Wednesday, July 24, 2024

House Dems Use Phrase Coined by Adolf Hitler in Official Impeachment Filing

'In the big lie there is always a certain force of credibility...'

In their initial brief outlining the latest case against former president Donald Trump, Democrat House impeachment managers cited an unexpected source: Adolf Hitler.

“The facts are compelling and the evidence is overwhelming,” said the filing, according to a press release from House Judiciary Chairman Jerrold Nadler, D-NY.

“After months of spreading his Big Lie that he won a landslide victory in the 2020 election … President Trump summoned, assembled and incited a violent mob that attacked the Capitol,” said the statement.

Their invocation of the term “the big lie” references a line in Hitler’s 1925 book Mein Kampf, by way of James Murphy’s 1939 English translation:

“All this was inspired by the principle—which is quite true within itself—that in the big lie there is always a certain force of credibility…

The passage explains that a grandiose falsehood is more plausible than many smaller ones because most people would not think to lie about something so big.

It has since been used many times to criticize leftist regimes, including an American anti-Soviet film in the 1950s and a 2017 book by conservative scholar Dinesh D’Souza that traces the Nazi roots of the American Left.

Because the concept has been so readily used against them, leftists historically have been more averse to invoking the term.

However, they have increasingly used it over the past year to counter Trump’s accusations that they the spread of the coronavirus to justify authoritarian lock-downs and, in turn, push to illegally expand mail-in voting and loosen election integrity laws, which allowed them to execute a coup during the 2020 election.

In effect, Democrats such as Nadler and socialist Sen. Bernie Sanders, I-Vt., have proceeded to spread the talking point that Trump’s allegation of their “big lie” was actually a “big lie” unto itself.

Trump’s attorneys issued a response of their own to the article of impeachment shortly after the House Democrats’ filing.

In it, they previewed the arguments they intend to use to dismantle the case, which will rest most likely on arguing the irrelevance of the charges since he is no longer in office.

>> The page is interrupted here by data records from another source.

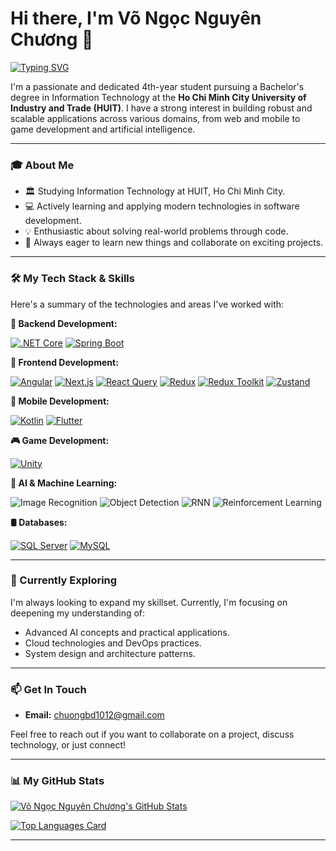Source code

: # Hi there, I'm Võ Ngọc Nguyên Chương 👋

<a href="https://git.io/typing-svg"><img src="https://readme-typing-svg.demolab.com?font=Fira+Code&pause=1000&color=00BFFF&width=435&lines=4th-Year+IT+Student+at+HUIT;Full-Stack+Developer;Mobile+App+Developer+(Kotlin+%26+Flutter);Game+Dev+Enthusiast+(Unity);AI+%26+Machine+Learning+Explorer" alt="Typing SVG" /></a>

I'm a passionate and dedicated 4th-year student pursuing a Bachelor's degree in Information Technology at the **Ho Chi Minh City University of Industry and Trade (HUIT)**. I have a strong interest in building robust and scalable applications across various domains, from web and mobile to game development and artificial intelligence.

---

### 🎓 About Me

*   🏛️ Studying Information Technology at HUIT, Ho Chi Minh City.
*   💻 Actively learning and applying modern technologies in software development.
*   💡 Enthusiastic about solving real-world problems through code.
*   🚀 Always eager to learn new things and collaborate on exciting projects.

---

### 🛠️ My Tech Stack & Skills

Here's a summary of the technologies and areas I've worked with:

**🚀 Backend Development:**
<p align="left">
  <a href="https://dotnet.microsoft.com/apps/aspnet" target="_blank" rel="noreferrer"><img src="https://img.shields.io/badge/.NET-512BD4?style=for-the-badge&logo=dotnet&logoColor=white" alt=".NET Core"/></a>
  <a href="https://spring.io/projects/spring-boot" target="_blank" rel="noreferrer"><img src="https://img.shields.io/badge/Spring_Boot-6DB33F?style=for-the-badge&logo=spring&logoColor=white" alt="Spring Boot"/></a>
</p>

**🎨 Frontend Development:**
<p align="left">
  <a href="https://angular.io" target="_blank" rel="noreferrer"><img src="https://img.shields.io/badge/Angular-DD0031?style=for-the-badge&logo=angular&logoColor=white" alt="Angular"/></a>
  <a href="https://nextjs.org/" target="_blank" rel="noreferrer"><img src="https://img.shields.io/badge/Next.js-000000?style=for-the-badge&logo=nextdotjs&logoColor=white" alt="Next.js"/></a>
  <a href="https://reactjs.org/" target="_blank" rel="noreferrer"><img src="https://img.shields.io/badge/React_Query-FF4154?style=for-the-badge&logo=reactquery&logoColor=white" alt="React Query"/></a>
  <a href="https://redux.js.org" target="_blank" rel="noreferrer"><img src="https://img.shields.io/badge/Redux-764ABC?style=for-the-badge&logo=redux&logoColor=white" alt="Redux"/></a>
  <a href="https://redux-toolkit.js.org/" target="_blank" rel="noreferrer"><img src="https://img.shields.io/badge/Redux_Toolkit-764ABC?style=for-the-badge&logo=redux&logoColor=white" alt="Redux Toolkit"/></a>
  <a href="https://zustand-demo.pmnd.rs/" target="_blank" rel="noreferrer"><img src="https://img.shields.io/badge/Zustand-000000?style=for-the-badge&logo=react&logoColor=white" alt="Zustand"/></a> <!-- Using React logo as placeholder -->
</p>

**📱 Mobile Development:**
<p align="left">
  <a href="https://kotlinlang.org" target="_blank" rel="noreferrer"><img src="https://img.shields.io/badge/Kotlin-7F52FF?style=for-the-badge&logo=kotlin&logoColor=white" alt="Kotlin"/></a>
  <a href="https://flutter.dev" target="_blank" rel="noreferrer"><img src="https://img.shields.io/badge/Flutter-02569B?style=for-the-badge&logo=flutter&logoColor=white" alt="Flutter"/></a>
</p>

**🎮 Game Development:**
<p align="left">
  <a href="https://unity.com/" target="_blank" rel="noreferrer"><img src="https://img.shields.io/badge/Unity-100000?style=for-the-badge&logo=unity&logoColor=white" alt="Unity"/></a>
</p>

**🧠 AI & Machine Learning:**
<p align="left">
  <img src="https://img.shields.io/badge/Image_Recognition-FF7F0E?style=for-the-badge&logo=opencv&logoColor=white" alt="Image Recognition"/> <!-- Using OpenCV logo as related -->
  <img src="https://img.shields.io/badge/Object_Detection-4CAF50?style=for-the-badge&logo=tensorflow&logoColor=white" alt="Object Detection"/> <!-- Using TensorFlow logo as related -->
  <img src="https://img.shields.io/badge/RNN-8E44AD?style=for-the-badge" alt="RNN"/>
  <img src="https://img.shields.io/badge/Reinforcement_Learning-3498DB?style=for-the-badge" alt="Reinforcement Learning"/>
</p>

**🛢️ Databases:**
<p align="left">
  <a href="https://www.microsoft.com/sql-server" target="_blank" rel="noreferrer"><img src="https://img.shields.io/badge/SQL_Server-CC2927?style=for-the-badge&logo=microsoftsqlserver&logoColor=white" alt="SQL Server"/></a>
  <a href="https://www.mysql.com/" target="_blank" rel="noreferrer"><img src="https://img.shields.io/badge/MySQL-4479A1?style=for-the-badge&logo=mysql&logoColor=white" alt="MySQL"/></a>
</p>

---

### 🌱 Currently Exploring

I'm always looking to expand my skillset. Currently, I'm focusing on deepening my understanding of:

*   Advanced AI concepts and practical applications.
*   Cloud technologies and DevOps practices.
*   System design and architecture patterns.

---

### 📫 Get In Touch

*   **Email:** [chuongbd1012@gmail.com](mailto:chuongbd1012@gmail.com)


Feel free to reach out if you want to collaborate on a project, discuss technology, or just connect!

---

### 📊 My GitHub Stats

[![Võ Ngọc Nguyên Chương's GitHub Stats](https://github-readme-stats.vercel.app/api?username=chuong1210&show_icons=true&theme=radical&hide_border=true&count_private=true)](https://github.com/chuong1210)

[![Top Languages Card](https://github-readme-stats.vercel.app/api/top-langs/?username=chuong1210&layout=compact&theme=radical&hide_border=true&langs_count=8)](https://github.com/chuong1210)

---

However, the filing also appeared poised to delve into the extensive allegations of vote fraud should the Democrat impeachment managers opt to go that route.

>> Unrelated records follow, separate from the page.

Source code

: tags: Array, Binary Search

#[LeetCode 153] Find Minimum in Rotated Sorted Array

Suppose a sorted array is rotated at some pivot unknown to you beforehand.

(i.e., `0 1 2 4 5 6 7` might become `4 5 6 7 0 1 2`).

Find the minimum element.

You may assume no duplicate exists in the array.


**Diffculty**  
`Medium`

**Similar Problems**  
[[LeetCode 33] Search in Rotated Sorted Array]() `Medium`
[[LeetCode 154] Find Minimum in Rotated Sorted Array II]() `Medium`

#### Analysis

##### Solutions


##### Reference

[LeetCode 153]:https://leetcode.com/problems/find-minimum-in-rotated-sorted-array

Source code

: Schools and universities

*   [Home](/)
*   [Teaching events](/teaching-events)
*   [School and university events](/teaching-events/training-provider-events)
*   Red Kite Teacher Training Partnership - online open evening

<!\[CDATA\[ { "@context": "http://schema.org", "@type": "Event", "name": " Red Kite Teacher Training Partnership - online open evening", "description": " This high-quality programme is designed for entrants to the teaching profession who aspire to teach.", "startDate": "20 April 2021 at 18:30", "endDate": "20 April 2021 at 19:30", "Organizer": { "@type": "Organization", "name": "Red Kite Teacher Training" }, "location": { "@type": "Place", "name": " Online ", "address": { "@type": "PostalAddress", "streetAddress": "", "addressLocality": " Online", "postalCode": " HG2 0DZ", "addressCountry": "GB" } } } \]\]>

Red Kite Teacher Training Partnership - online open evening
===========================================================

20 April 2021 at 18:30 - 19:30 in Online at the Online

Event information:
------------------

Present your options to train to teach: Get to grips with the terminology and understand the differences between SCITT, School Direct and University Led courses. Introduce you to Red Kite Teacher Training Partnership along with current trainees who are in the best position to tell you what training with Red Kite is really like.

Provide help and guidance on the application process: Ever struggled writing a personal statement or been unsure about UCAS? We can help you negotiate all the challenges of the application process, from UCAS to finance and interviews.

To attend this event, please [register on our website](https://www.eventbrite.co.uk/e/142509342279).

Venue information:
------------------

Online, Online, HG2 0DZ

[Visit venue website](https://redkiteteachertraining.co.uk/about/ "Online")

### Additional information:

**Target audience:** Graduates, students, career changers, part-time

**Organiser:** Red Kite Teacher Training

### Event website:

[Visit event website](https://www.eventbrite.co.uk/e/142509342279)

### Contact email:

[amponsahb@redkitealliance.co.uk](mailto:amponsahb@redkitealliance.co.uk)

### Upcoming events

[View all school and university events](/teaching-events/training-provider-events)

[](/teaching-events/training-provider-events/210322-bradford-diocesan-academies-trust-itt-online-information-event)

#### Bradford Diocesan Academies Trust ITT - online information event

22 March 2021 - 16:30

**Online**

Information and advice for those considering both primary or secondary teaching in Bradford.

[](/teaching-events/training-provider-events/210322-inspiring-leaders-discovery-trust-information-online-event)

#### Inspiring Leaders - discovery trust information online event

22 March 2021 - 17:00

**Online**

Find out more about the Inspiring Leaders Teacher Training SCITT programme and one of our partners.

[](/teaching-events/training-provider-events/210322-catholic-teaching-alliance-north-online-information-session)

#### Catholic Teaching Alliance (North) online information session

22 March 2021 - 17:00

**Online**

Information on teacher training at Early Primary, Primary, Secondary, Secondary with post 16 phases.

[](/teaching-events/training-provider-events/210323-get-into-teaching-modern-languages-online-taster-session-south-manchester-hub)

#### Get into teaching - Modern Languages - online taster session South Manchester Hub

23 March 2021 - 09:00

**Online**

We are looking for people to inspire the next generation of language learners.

Lawyers working on Trump’s behalf amassed considerable evidence of vote fraud to refute the false claim that he was lying. However, they were never able to present their legal case since judges—up to and including the US Supreme Court—dismissed them all for procedural reasons such as lack of standing and laches (meaning they waited too late to file).

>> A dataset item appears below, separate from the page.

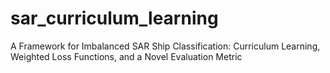 # sar_curriculum_learning
A Framework for Imbalanced SAR Ship Classification: Curriculum Learning, Weighted Loss Functions, and a Novel Evaluation Metric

The impeachment effort may, in effect, achieve what members of the House and Senate were unable to do on Jan. 6 by laying out the evidence of vote fraud.

However, the strategy could be risky if it puts off a sufficient number of GOP senators.

While 45 of the 50 have already voted on a measure saying the impeachment is illegitimate, the loss of a dozen senators would potentially result in a conviction, barring Trump from seeking re-election in the future.

Sen. Lindsey Graham, R-SC, warned Democrats during a Monday appearance on Fox News that if they attempted to call witnesses in the Senate after the unprecedented House proceedings, the spectacle could be drawn out for months, keeping Trump in the spotlight despite Democrats’ disingenuous calls for unity and healing.

“I think we know what happened that day,” Graham said.

“But if you open up that can of worms, we’ll want the FBI to come in and tell us how people actually pre-planned these attacks and what happened with the security footprint at the Capitol,” he continued. “You open up Pandora’s box if you call one witness.”